+++ Source data +++
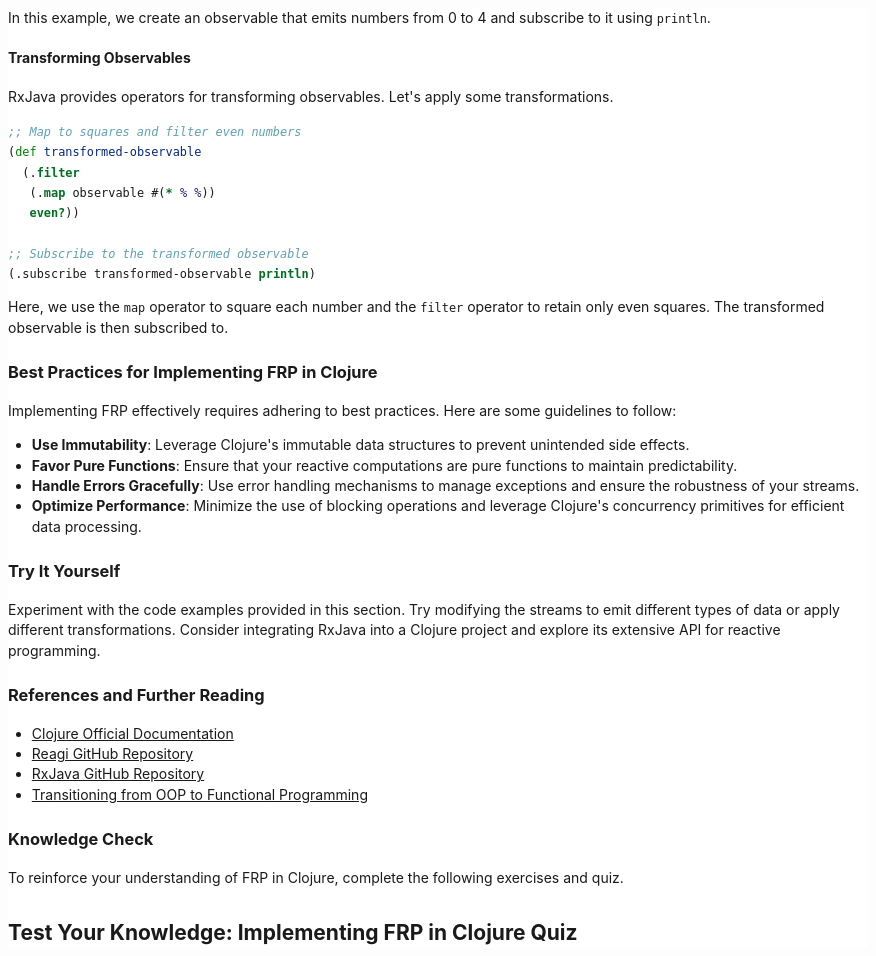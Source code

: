 In this example, we create an observable that emits numbers from 0 to 4 and subscribe to it using `println`.

#### Transforming Observables

RxJava provides operators for transforming observables. Let's apply some transformations.

```clojure
;; Map to squares and filter even numbers
(def transformed-observable
  (.filter
   (.map observable #(* % %))
   even?))

;; Subscribe to the transformed observable
(.subscribe transformed-observable println)
```

Here, we use the `map` operator to square each number and the `filter` operator to retain only even squares. The transformed observable is then subscribed to.

### Best Practices for Implementing FRP in Clojure

Implementing FRP effectively requires adhering to best practices. Here are some guidelines to follow:

- **Use Immutability**: Leverage Clojure's immutable data structures to prevent unintended side effects.
- **Favor Pure Functions**: Ensure that your reactive computations are pure functions to maintain predictability.
- **Handle Errors Gracefully**: Use error handling mechanisms to manage exceptions and ensure the robustness of your streams.
- **Optimize Performance**: Minimize the use of blocking operations and leverage Clojure's concurrency primitives for efficient data processing.

### Try It Yourself

Experiment with the code examples provided in this section. Try modifying the streams to emit different types of data or apply different transformations. Consider integrating RxJava into a Clojure project and explore its extensive API for reactive programming.

### References and Further Reading

- [Clojure Official Documentation](https://clojure.org/reference)
- [Reagi GitHub Repository](https://github.com/weavejester/reagi)
- [RxJava GitHub Repository](https://github.com/ReactiveX/RxJava)
- [Transitioning from OOP to Functional Programming](https://www.lispcast.com/oo-to-fp/)

### Knowledge Check

To reinforce your understanding of FRP in Clojure, complete the following exercises and quiz.

## **Test Your Knowledge: Implementing FRP in Clojure Quiz**
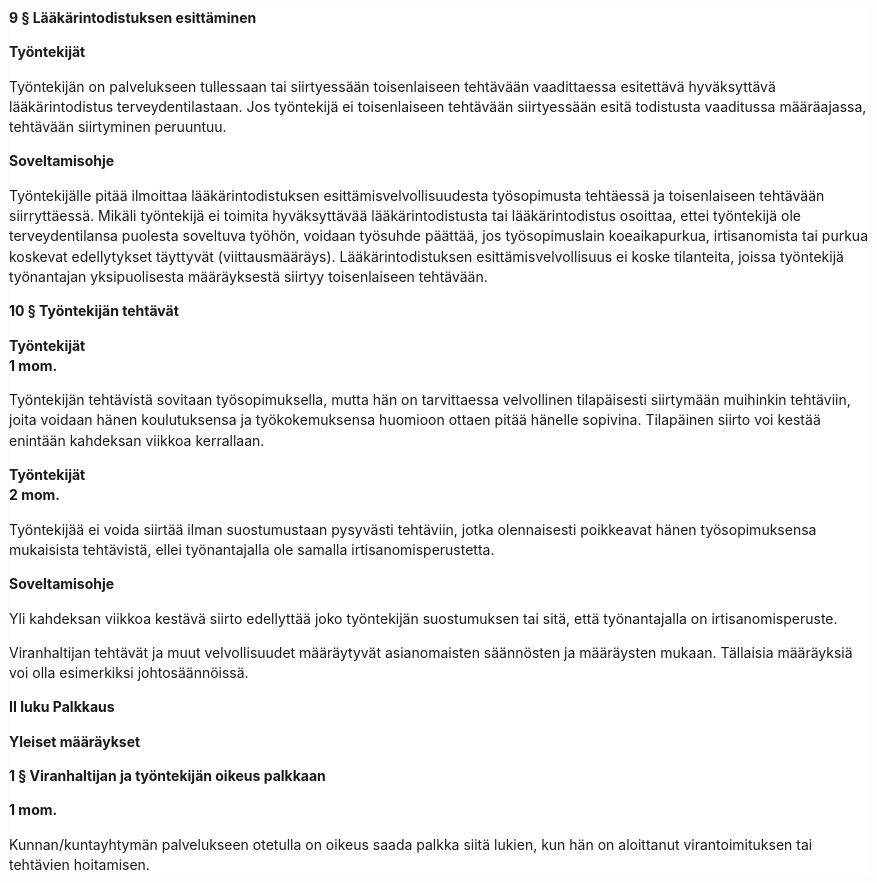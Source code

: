 **9 § Lääkärintodistuksen esittäminen**

**Työntekijät**

Työntekijän on palvelukseen tullessaan tai siirtyessään toisenlaiseen
tehtävään vaadittaessa esitettävä hyväksyttävä lääkärintodistus
terveydentilastaan. Jos työntekijä ei toisenlaiseen tehtävään
siirtyessään esitä todistusta vaaditussa määräajassa, tehtävään
siirtyminen peruuntuu.

**Soveltamisohje**

Työntekijälle pitää ilmoittaa lääkärintodistuksen
esittämisvelvollisuudesta työsopimusta tehtäessä ja toisenlaiseen
tehtävään siirryttäessä. Mikäli työntekijä ei toimita hyväksyttävää
lääkärintodistusta tai lääkärintodistus osoittaa, ettei työntekijä ole
terveydentilansa puolesta soveltuva työhön, voidaan työsuhde päättää,
jos työsopimuslain koeaikapurkua, irtisanomista tai purkua koskevat
edellytykset täyttyvät (viittausmääräys). Lääkärintodistuksen
esittämisvelvollisuus ei koske tilanteita, joissa työntekijä työnantajan
yksipuolisesta määräyksestä siirtyy toisenlaiseen tehtävään.

**10 § Työntekijän tehtävät**

**Työntekijät  
1 mom.**

Työntekijän tehtävistä sovitaan työsopimuksella, mutta hän on
tarvittaessa velvollinen tilapäisesti siirtymään muihinkin tehtäviin,
joita voidaan hänen koulutuksensa ja työkokemuksensa huomioon ottaen
pitää hänelle sopivina. Tilapäinen siirto voi kestää enintään kahdeksan
viikkoa kerrallaan.

**Työntekijät  
2 mom.**

Työntekijää ei voida siirtää ilman suostumustaan pysyvästi tehtäviin,
jotka olennaisesti poikkeavat hänen työsopimuksensa mukaisista
tehtävistä, ellei työnantajalla ole samalla irtisanomisperustetta.

**Soveltamisohje**

Yli kahdeksan viikkoa kestävä siirto edellyttää joko työntekijän
suostumuksen tai sitä, että työnantajalla on irtisanomisperuste.

Viranhaltijan tehtävät ja muut velvollisuudet määräytyvät asianomaisten
säännösten ja määräysten mukaan. Tällaisia määräyksiä voi olla
esimerkiksi johtosäännöissä.

**II luku Palkkaus**

**Yleiset määräykset**

**1 § Viranhaltijan ja työntekijän oikeus palkkaan**

**1 mom.**

Kunnan/kuntayhtymän palvelukseen otetulla on oikeus saada palkka siitä
lukien, kun hän on aloittanut virantoimituksen tai tehtävien hoitamisen.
+++
Output only the lines from the one that contains "jotka olennaisesti poikkeavat" through the last line of the data above, each restated exactly.

**Result:**
jotka olennaisesti poikkeavat hänen työsopimuksensa mukaisista
tehtävistä, ellei työnantajalla ole samalla irtisanomisperustetta.

**Soveltamisohje**

Yli kahdeksan viikkoa kestävä siirto edellyttää joko työntekijän
suostumuksen tai sitä, että työnantajalla on irtisanomisperuste.

Viranhaltijan tehtävät ja muut velvollisuudet määräytyvät asianomaisten
säännösten ja määräysten mukaan. Tällaisia määräyksiä voi olla
esimerkiksi johtosäännöissä.

**II luku Palkkaus**

**Yleiset määräykset**

**1 § Viranhaltijan ja työntekijän oikeus palkkaan**

**1 mom.**

Kunnan/kuntayhtymän palvelukseen otetulla on oikeus saada palkka siitä
lukien, kun hän on aloittanut virantoimituksen tai tehtävien hoitamisen.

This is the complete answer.